First of all, thanks so much for writing your futex test suite, it's
proved invaluable for sparc64 kernel development for me lately.
I'd like to suggest that you add a test that triggers transparent
hugepages, because if an architecture doesn't implement
__get_user_pages_fast() such futexes cause a machine to hang.
I hacked up something simple that took the existing performance
test and made it operate in a register allocated using memalign().
I would suggest doing a memalign(HUGEPAGE_SIZE, HUGEPAGE_SIZE) then
iterating running a futex test within each normal page within that
hugepage.
Thanks!
On 10/27/14 12:56, David Miller wrote:
>
> First of all, thanks so much for writing your futex test suite, it's
> proved invaluable for sparc64 kernel development for me lately.
Hi David,
Glad to hear it :-)
>
> I'd like to suggest that you add a test that triggers transparent
> hugepages, because if an architecture doesn't implement
> __get_user_pages_fast() such futexes cause a machine to hang.
>
> I hacked up something simple that took the existing performance
> test and made it operate in a register allocated using memalign().
>
> I would suggest doing a memalign(HUGEPAGE_SIZE, HUGEPAGE_SIZE) then
> iterating running a futex test within each normal page within that
> hugepage.
Do you want this option for the performance tests, or would a less
intensive functional test be sufficient?
The other thing to note is there have been several efforts/false starts
to get futextests into perf and kselftest. We currently considering
splitting futextests across the two (performance to perf, functional to
kselftest). The TODO for a fuzz tester is handled *more* than adequately
by trinity.
I'm perfectly happy to add such a test. I'm currently buried under a
number of other things that have resulted in futextests suffering
somewhat. So a couple of things to help make this happen:
1) Could you send me your hacked up test, in whatever condition?

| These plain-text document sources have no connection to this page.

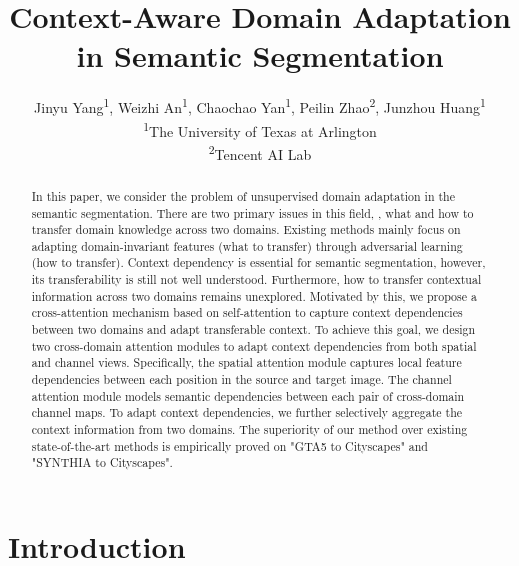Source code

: \documentclass[10pt,twocolumn,letterpaper]{article}
\begin{document}
\title{Context-Aware Domain Adaptation in Semantic Segmentation}
	\author{Jinyu Yang\textsuperscript{1}, Weizhi An\textsuperscript{1}, Chaochao Yan\textsuperscript{1}, Peilin Zhao\textsuperscript{2}, Junzhou Huang\textsuperscript{1}\\
		\textsuperscript{1}The University of Texas at Arlington\\
		\textsuperscript{2}Tencent AI Lab\\
}

	\maketitle


\begin{abstract}
		In this paper, we consider the problem of unsupervised domain adaptation in the semantic segmentation. There are two primary issues in this field, \ie, what and how to transfer domain knowledge across two domains. Existing methods mainly focus on adapting domain-invariant features (what to transfer) through adversarial learning (how to transfer). Context dependency is essential for semantic segmentation, however, its transferability is still not well understood. Furthermore, how to transfer contextual information across two domains remains unexplored. Motivated by this, we propose a cross-attention mechanism based on self-attention to capture context dependencies between two domains and adapt transferable context. To achieve this goal, we design two cross-domain attention modules to adapt context dependencies from both spatial and channel views. Specifically, the spatial attention module captures local feature dependencies between each position in the source and target image. The channel attention module models semantic dependencies between each pair of cross-domain channel maps. To adapt context dependencies, we further selectively aggregate the context information from two domains. The superiority of our method over existing state-of-the-art methods is empirically proved on "GTA5 to Cityscapes" and "SYNTHIA to Cityscapes".

	\end{abstract}


\section{Introduction}
\end{document}
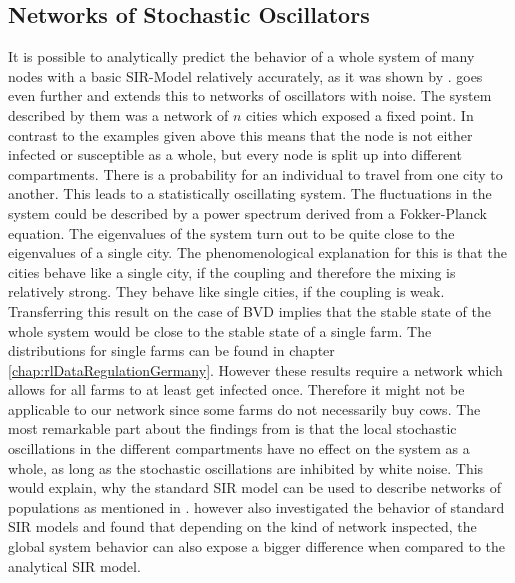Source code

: \subsection{Networks of Stochastic Oscillators}
It is possible to analytically predict the behavior of a whole system of many nodes with a basic SIR-Model relatively accurately, as it was shown by \citep{Keeling20051}. \citep{ROZ11} goes even further and extends this to networks of oscillators with noise. The system described by them was a network of $n$ cities which exposed a fixed point. In contrast to the examples given above this means that the node is not either infected or susceptible as a whole, but every node is split up into different compartments. There is a probability for an individual to travel from one city to another. This leads to a statistically oscillating system. The fluctuations in the system could be described by a power spectrum derived from a Fokker-Planck equation. 
The eigenvalues of the system turn out to be quite close to the eigenvalues of a single city. The phenomenological explanation for this is that the cities behave like a single city, if the coupling and therefore the mixing is relatively strong. They behave like single cities, if the coupling is weak. 
Transferring this result on the case of BVD implies that the stable state of the whole system would be close to the stable state of a single farm. The distributions for single farms can be found in chapter \ref{chap:rlDataRegulationGermany}. However these results require a network which allows for all farms to at least get infected once. Therefore it might not be applicable to our network since some farms do not necessarily buy cows. The most remarkable part about the findings from \citep{ROZ11} is that the local stochastic oscillations in the different compartments have no effect on the system as a whole, as long as the stochastic oscillations are inhibited by white noise. This would explain, why the standard SIR model can be used to describe networks of populations as mentioned in \citep{Keeling20051}. \citep{witten2007simulations} however also investigated the behavior of standard SIR models and found that depending on the kind of network inspected, the global system behavior can also expose a bigger difference when compared to the analytical SIR model. 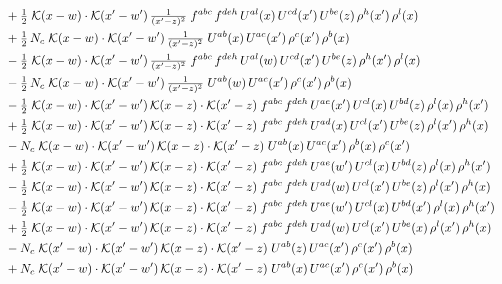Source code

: \documentclass[10pt]{article}
\numberwithin{equation}{section}
\begin{document}
\begin{align}
&\quad +\tfrac{1}{2}\;\mathcal{K}(x-w)\cdot\mathcal{K}(x'-w')\,\tfrac{1}{(x'-z)^{2}}\;f^{abc}\,f^{deh}\,U^{al}(x)\,U^{cd}(x')\,U^{be}(z)\,\rho^{h}(x')\,\rho^{l}(x)\notag\\
&\quad +\tfrac{1}{2}\,N_c\;\mathcal{K}(x-w)\cdot\mathcal{K}(x'-w')\,\tfrac{1}{(x'-z)^{2}}\;U^{ab}(x)\,U^{ac}(x')\,\rho^{c}(x')\,\rho^{b}(x)\notag\\
&\quad -\tfrac{1}{2}\;\mathcal{K}(x-w)\cdot\mathcal{K}(x'-w')\,\tfrac{1}{(x'-z)^{2}}\;f^{abc}\,f^{deh}\,U^{al}(w)\,U^{cd}(x')\,U^{be}(z)\,\rho^{h}(x')\,\rho^{l}(x)\notag\\
&\quad -\tfrac{1}{2}\,N_c\;\mathcal{K}(x-w)\cdot\mathcal{K}(x'-w')\,\tfrac{1}{(x'-z)^{2}}\;U^{ab}(w)\,U^{ac}(x')\,\rho^{c}(x')\,\rho^{b}(x)\notag\\
&\quad -\tfrac{1}{2}\;\mathcal{K}(x-w)\cdot\mathcal{K}(x'-w')\,\mathcal{K}(x-z)\cdot\mathcal{K}(x'-z)\;f^{abc}\,f^{deh}\,U^{ae}(x')\,U^{cl}(x)\,U^{bd}(z)\,\rho^{l}(x)\,\rho^{h}(x')\notag\\
&\quad +\tfrac{1}{2}\;\mathcal{K}(x-w)\cdot\mathcal{K}(x'-w')\,\mathcal{K}(x-z)\cdot\mathcal{K}(x'-z)\;f^{abc}\,f^{deh}\,U^{ad}(x)\,U^{cl}(x')\,U^{be}(z)\,\rho^{l}(x')\,\rho^{h}(x)\notag\\
&\quad -N_c\;\mathcal{K}(x-w)\cdot\mathcal{K}(x'-w')\,\mathcal{K}(x-z)\cdot\mathcal{K}(x'-z)\;U^{ab}(x)\,U^{ac}(x')\,\rho^{b}(x)\,\rho^{c}(x')\notag\\
&\quad +\tfrac{1}{2}\;\mathcal{K}(x-w)\cdot\mathcal{K}(x'-w')\,\mathcal{K}(x-z)\cdot\mathcal{K}(x'-z)\;f^{abc}\,f^{deh}\,U^{ae}(w')\,U^{cl}(x)\,U^{bd}(z)\,\rho^{l}(x)\,\rho^{h}(x')\notag\\
&\quad -\tfrac{1}{2}\;\mathcal{K}(x-w)\cdot\mathcal{K}(x'-w')\,\mathcal{K}(x-z)\cdot\mathcal{K}(x'-z)\;f^{abc}\,f^{deh}\,U^{ad}(w)\,U^{cl}(x')\,U^{be}(z)\,\rho^{l}(x')\,\rho^{h}(x)\notag\\
&\quad -\tfrac{1}{2}\;\mathcal{K}(x-w)\cdot\mathcal{K}(x'-w')\,\mathcal{K}(x-z)\cdot\mathcal{K}(x'-z)\;f^{abc}\,f^{deh}\,U^{ae}(w')\,U^{cl}(x)\,U^{bd}(x')\,\rho^{l}(x)\,\rho^{h}(x')\notag\\
&\quad +\tfrac{1}{2}\;\mathcal{K}(x-w)\cdot\mathcal{K}(x'-w')\,\mathcal{K}(x-z)\cdot\mathcal{K}(x'-z)\;f^{abc}\,f^{deh}\,U^{ad}(w)\,U^{cl}(x')\,U^{be}(x)\,\rho^{l}(x')\,\rho^{h}(x)\notag\\
&\quad -N_c\;\mathcal{K}(x'-w)\cdot\mathcal{K}(x'-w')\,\mathcal{K}(x-z)\cdot\mathcal{K}(x'-z)\;U^{ab}(z)\,U^{ac}(x')\,\rho^{c}(x')\,\rho^{b}(x)\notag\\
&\quad +N_c\;\mathcal{K}(x'-w)\cdot\mathcal{K}(x'-w')\,\mathcal{K}(x-z)\cdot\mathcal{K}(x'-z)\;U^{ab}(x)\,U^{ac}(x')\,\rho^{c}(x')\,\rho^{b}(x)\notag\\

\end{align}
\end{document}
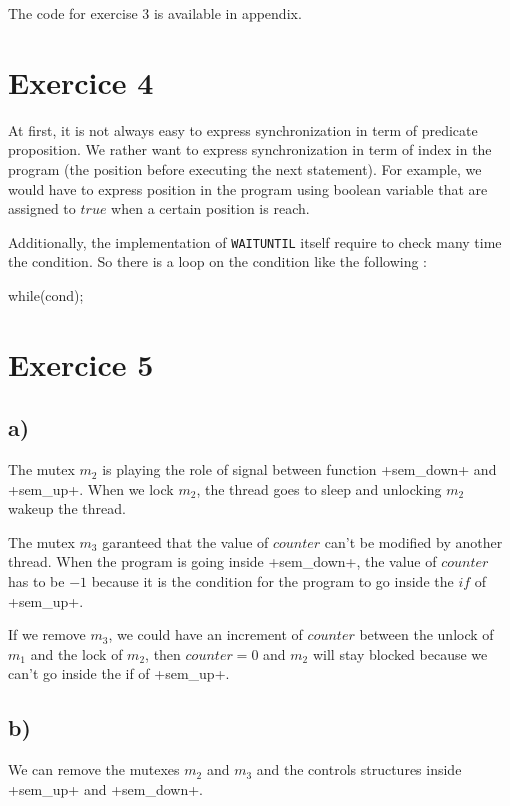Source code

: \documentclass[a4paper,11pt]{report}
\begin{document}
The code for exercise 3 is available in appendix.

\section*{Exercice 4}

At first, it is not always easy to express synchronization in term of predicate
proposition. We rather want to express synchronization in term of index in the
program (the position before executing the next statement). For example, we
would have to express position in the program using boolean variable that are
assigned to $true$ when a certain position is reach.

Additionally, the implementation of \verb+WAITUNTIL+ itself require to check
many time the condition. So there is a loop on the condition like the following
:
\begin{ccode}
while(cond);
\end{ccode}

\section*{Exercice 5}

\subsection*{a)}
The mutex $m_2$ is playing the role of signal between function
\cinline+sem_down+ and \cinline+sem_up+. When we lock $m_2$, the thread goes to
sleep and unlocking $m_2$ wakeup the thread.

The mutex $m_3$ garanteed that the value of $counter$ can't be modified by
another thread. When the program is going inside \cinline+sem_down+, the value
of $counter$ has to be $-1$ because it is the condition for the program to go
inside the $if$ of \cinline+sem_up+.

If we remove $m_3$, we could have an increment of $counter$ between the unlock
of $m_1$ and the lock of $m_2$, then $counter = 0$ and $m_2$ will stay blocked
because we can't go inside the if of \cinline+sem_up+.

\subsection*{b)}

We can remove the mutexes $m_2$ and $m_3$ and the controls structures inside
\cinline+sem_up+ and \cinline+sem_down+.
\end{document}
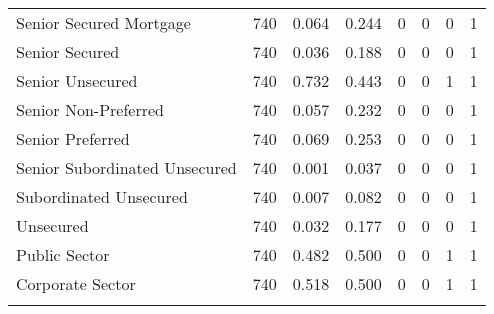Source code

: \begin{table}[!htbp]
\begin{tabular}{@{\extracolsep{5pt}}lccccccc}
Senior Secured Mortgage & 740 & 0.064 & 0.244 & 0 & 0 & 0 & 1 \\ 
Senior Secured & 740 & 0.036 & 0.188 & 0 & 0 & 0 & 1 \\ 
Senior Unsecured & 740 & 0.732 & 0.443 & 0 & 0 & 1 & 1 \\ 
Senior Non-Preferred & 740 & 0.057 & 0.232 & 0 & 0 & 0 & 1 \\ 
Senior Preferred & 740 & 0.069 & 0.253 & 0 & 0 & 0 & 1 \\ 
Senior Subordinated Unsecured & 740 & 0.001 & 0.037 & 0 & 0 & 0 & 1 \\ 
Subordinated Unsecured & 740 & 0.007 & 0.082 & 0 & 0 & 0 & 1 \\ 
Unsecured & 740 & 0.032 & 0.177 & 0 & 0 & 0 & 1 \\ 
Public Sector & 740 & 0.482 & 0.500 & 0 & 0 & 1 & 1 \\ 
Corporate Sector & 740 & 0.518 & 0.500 & 0 & 0 & 1 & 1 \\ 
\hline \\[-1.8ex] 
\end{tabular} 
\end{table}

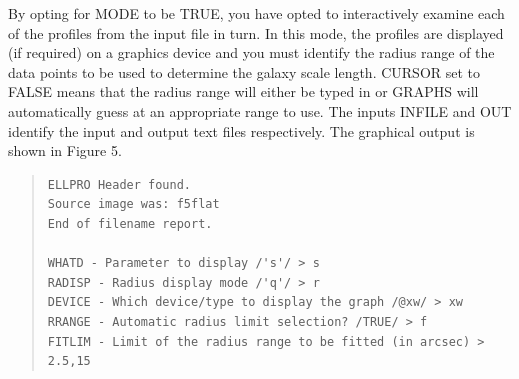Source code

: \documentclass[twoside,11pt]{article}
\newenvironment{myquote}{\begin{quote}\begin{small}}{\end{small}\end{quote}}
\begin{document}
By opting for MODE to be TRUE, you have opted to interactively examine
each of the profiles from the input file in turn. In this mode, the profiles are
displayed (if required) on a graphics device and you must
identify the radius range of the data points to be used to determine the
galaxy scale length. CURSOR set to FALSE means that the radius range will
either be typed in or GRAPHS will automatically guess at an
appropriate range to use. The inputs INFILE and OUT identify the input and
output text files respectively. The graphical output is shown in
Figure 5.

\begin{myquote}
\begin{verbatim}
ELLPRO Header found.
Source image was: f5flat
End of filename report.

WHATD - Parameter to display /'s'/ > s
RADISP - Radius display mode /'q'/ > r
DEVICE - Which device/type to display the graph /@xw/ > xw
RRANGE - Automatic radius limit selection? /TRUE/ > f
FITLIM - Limit of the radius range to be fitted (in arcsec) > 2.5,15
\end{verbatim}
\end{myquote}
\end{document}
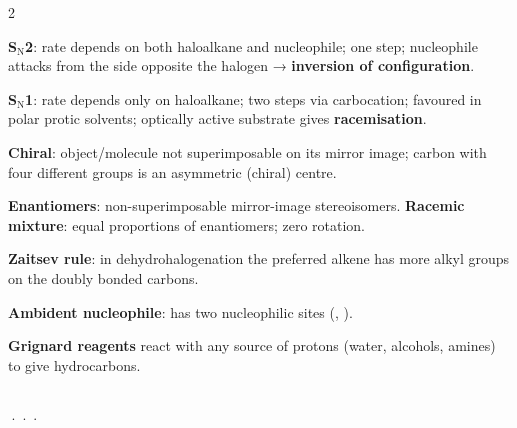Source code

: \documentclass[10pt,a4paper]{extarticle}
\begin{document}
\begin{multicols}{2}
\begin{fl}
\item \textbf{S$_\text{N}$2}: rate depends on both haloalkane and nucleophile; one step; nucleophile attacks from the side opposite the halogen → \textbf{inversion of configuration}.
\item \textbf{S$_\text{N}$1}: rate depends only on haloalkane; two steps via carbocation; favoured in polar protic solvents; optically active substrate gives \textbf{racemisation}.
\item \textbf{Chiral}: object/molecule not superimposable on its mirror image; carbon with four different groups is an asymmetric (chiral) centre.
\item \textbf{Enantiomers}: non-superimposable mirror-image stereoisomers. \textbf{Racemic mixture}: equal proportions of enantiomers; zero rotation.
\item \textbf{Zaitsev rule}: in dehydrohalogenation the preferred alkene has more alkyl groups on the doubly bonded carbons.
\item \textbf{Ambident nucleophile}: has two nucleophilic sites (, ).
\item \textbf{Grignard reagents} react with any source of protons (water, alcohols, amines) to give hydrocarbons.
\end{fl}

\begin{kbox}
\quad {}\quad {}\\[1pt]
\;·\;\;·\;\;·\;\\[1pt]
\quad {}\quad {}\\[1pt]
\quad {}
\end{kbox}


\end{multicols}
\end{document}
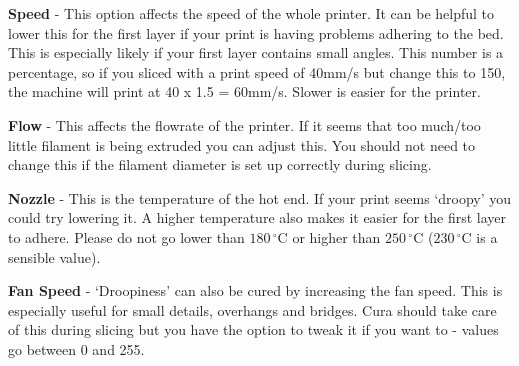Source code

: \documentclass[a4paper,12pt]{article}
\begin{document}
\vspace*{2mm}
\small{
\noindent \textbf{Speed} - This option affects the speed of the whole printer. It can be helpful to lower this for the first layer if your print is having problems adhering to the bed. This is 
especially likely if your first layer contains small angles. This number is a percentage, so if you sliced with a print speed of 40mm/s but change this to 150, the machine will print at 40 x 1.5 = 60mm/s.
Slower is easier for the printer.

\vspace*{2mm}
\noindent \textbf{Flow} - This affects the flowrate of the printer. If it seems that too much/too little filament is being extruded you can adjust this. 
You should not need to change this if the filament diameter is set up correctly during slicing.

\vspace*{2mm}
\noindent \textbf{Nozzle} - This is the temperature of the hot end. If your print seems `droopy' you could try lowering it. A higher temperature 
also makes it easier for the first layer to adhere. Please do not go lower than $180\,^{\circ}$C or higher than $250\,^{\circ}$C ($230\,^{\circ}$C is a sensible value).

\vspace*{2mm}
\noindent \textbf{Fan Speed} - `Droopiness' can also be cured by increasing the fan speed. This is especially useful for small details, overhangs and bridges. Cura
should take care of this during slicing but you have the option to tweak it if you want to - values go between 0 and 255.
}
\end{document}
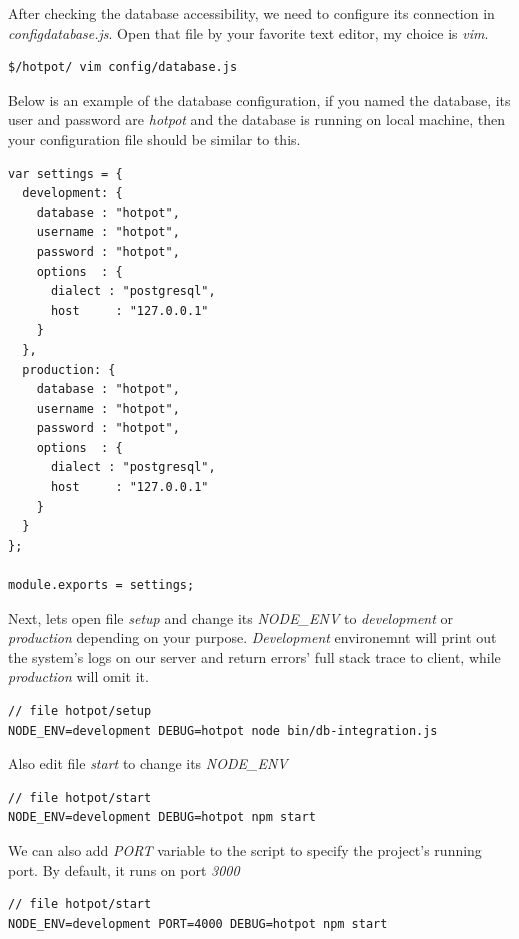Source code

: After checking the database accessibility, we need to configure its connection in \emph{config\/database.js}. 
Open that file by your favorite text editor, my choice is \emph{vim}. 
\begin{lstlisting}[breaklines=false,frame=lt]
$/hotpot/ vim config/database.js
\end{lstlisting}

Below is an example of the database configuration, if you named the database, its user and password are \emph{hotpot} and the database is running on local machine, then your configuration file should be similar to this.
\begin{lstlisting}[breaklines=false,frame=lt]
var settings = {                                                                                                                                                     
  development: { 
    database : "hotpot",
    username : "hotpot",
    password : "hotpot",
    options  : { 
      dialect : "postgresql",
      host     : "127.0.0.1"   
    }
  },
  production: { 
    database : "hotpot",
    username : "hotpot",
    password : "hotpot",
    options  : { 
      dialect : "postgresql",  
      host     : "127.0.0.1"   
    }
  }
};
  
module.exports = settings;
\end{lstlisting}

Next, lets open file \emph{setup} and change its \emph{NODE\_ENV} to \emph{development} or \emph{production} depending on your purpose.
\emph{Development} environemnt will print out the system's logs on our server and return errors' full stack trace to client, while  \emph{production} will omit it.
\begin{lstlisting}[breaklines=false,frame=lt]
// file hotpot/setup
NODE_ENV=development DEBUG=hotpot node bin/db-integration.js
\end{lstlisting}

Also edit file \emph{start} to change its \emph{NODE\_ENV}
\begin{lstlisting}[breaklines=false,frame=lt]
// file hotpot/start
NODE_ENV=development DEBUG=hotpot npm start
\end{lstlisting}
We can also add \emph{PORT} variable to the script to specify the project's running port. By default, it runs on port \emph{3000}
\begin{lstlisting}[breaklines=false,frame=lt]
// file hotpot/start
NODE_ENV=development PORT=4000 DEBUG=hotpot npm start
\end{lstlisting}

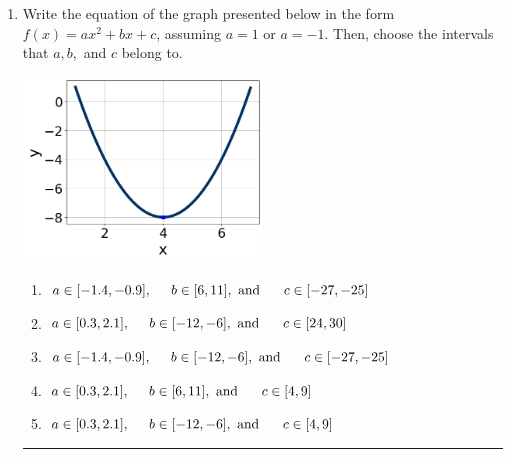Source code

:\documentclass[14pt]{extbook}
\newcommand{\litem}[1]{\item#1\hspace*{-1cm}\rule{\textwidth}{0.4pt}}
\begin{document}
\begin{enumerate}
{\begin{enumerate}[label=\Alph*.]
\end{enumerate} }
\litem{
Write the equation of the graph presented below in the form $f(x)=ax^2+bx+c$, assuming  $a=1$ or $a=-1$. Then, choose the intervals that $a, b,$ and $c$ belong to.
\begin{center}
    \includegraphics[width=0.5\textwidth]{../Figures/quadraticGraphToEquationC.png}
\end{center}
\begin{enumerate}[label=\Alph*.]
\item \( a \in [-1.4, -0.9], \hspace*{5mm} b \in [6, 11], \text{ and } \hspace*{5mm} c \in [-27, -25] \)
\item \( a \in [0.3, 2.1], \hspace*{5mm} b \in [-12, -6], \text{ and } \hspace*{5mm} c \in [24, 30] \)
\item \( a \in [-1.4, -0.9], \hspace*{5mm} b \in [-12, -6], \text{ and } \hspace*{5mm} c \in [-27, -25] \)
\item \( a \in [0.3, 2.1], \hspace*{5mm} b \in [6, 11], \text{ and } \hspace*{5mm} c \in [4, 9] \)
\item \( a \in [0.3, 2.1], \hspace*{5mm} b \in [-12, -6], \text{ and } \hspace*{5mm} c \in [4, 9] \)

\end{enumerate} }
\end{enumerate}
\end{document}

2) I'm more than happy to accept patches, but I do understand why you
might prefer to have someone else write it :-)
Thanks,
--
Darren Hart
Intel Open Source Technology Center
From: Darren Hart <[email protected]>
Date: Mon, 27 Oct 2014 13:29:14 -0700
> On 10/27/14 12:56, David Miller wrote:
>> I'd like to suggest that you add a test that triggers transparent
>> hugepages, because if an architecture doesn't implement
>> __get_user_pages_fast() such futexes cause a machine to hang.
>>
>> I hacked up something simple that took the existing performance
>> test and made it operate in a register allocated using memalign().
>>
>> I would suggest doing a memalign(HUGEPAGE_SIZE, HUGEPAGE_SIZE) then
>> iterating running a futex test within each normal page within that
>> hugepage.
>
> Do you want this option for the performance tests, or would a less
> intensive functional test be sufficient?
I think a functional test is sufficient.
> I'm perfectly happy to add such a test. I'm currently buried under a
> number of other things that have resulted in futextests suffering
> somewhat. So a couple of things to help make this happen:
>
> 1) Could you send me your hacked up test, in whatever condition?
See at the end of this email.
> 2) I'm more than happy to accept patches, but I do understand why you
> might prefer to have someone else write it :-)
I could find time to work on this. :)
diff --git a/performance/harness.h b/performance/harness.h
index a395492..5cfd09b 100644
--- a/performance/harness.h
+++ b/performance/harness.h
@@ -38,6 +38,7 @@
#include <limits.h>
#include <pthread.h>
#include <stdio.h>
+#include <malloc.h>
#include <sys/times.h>
#include "logging.h"
@@ -102,35 +103,39 @@ static void * locktest_thread(void * dummy)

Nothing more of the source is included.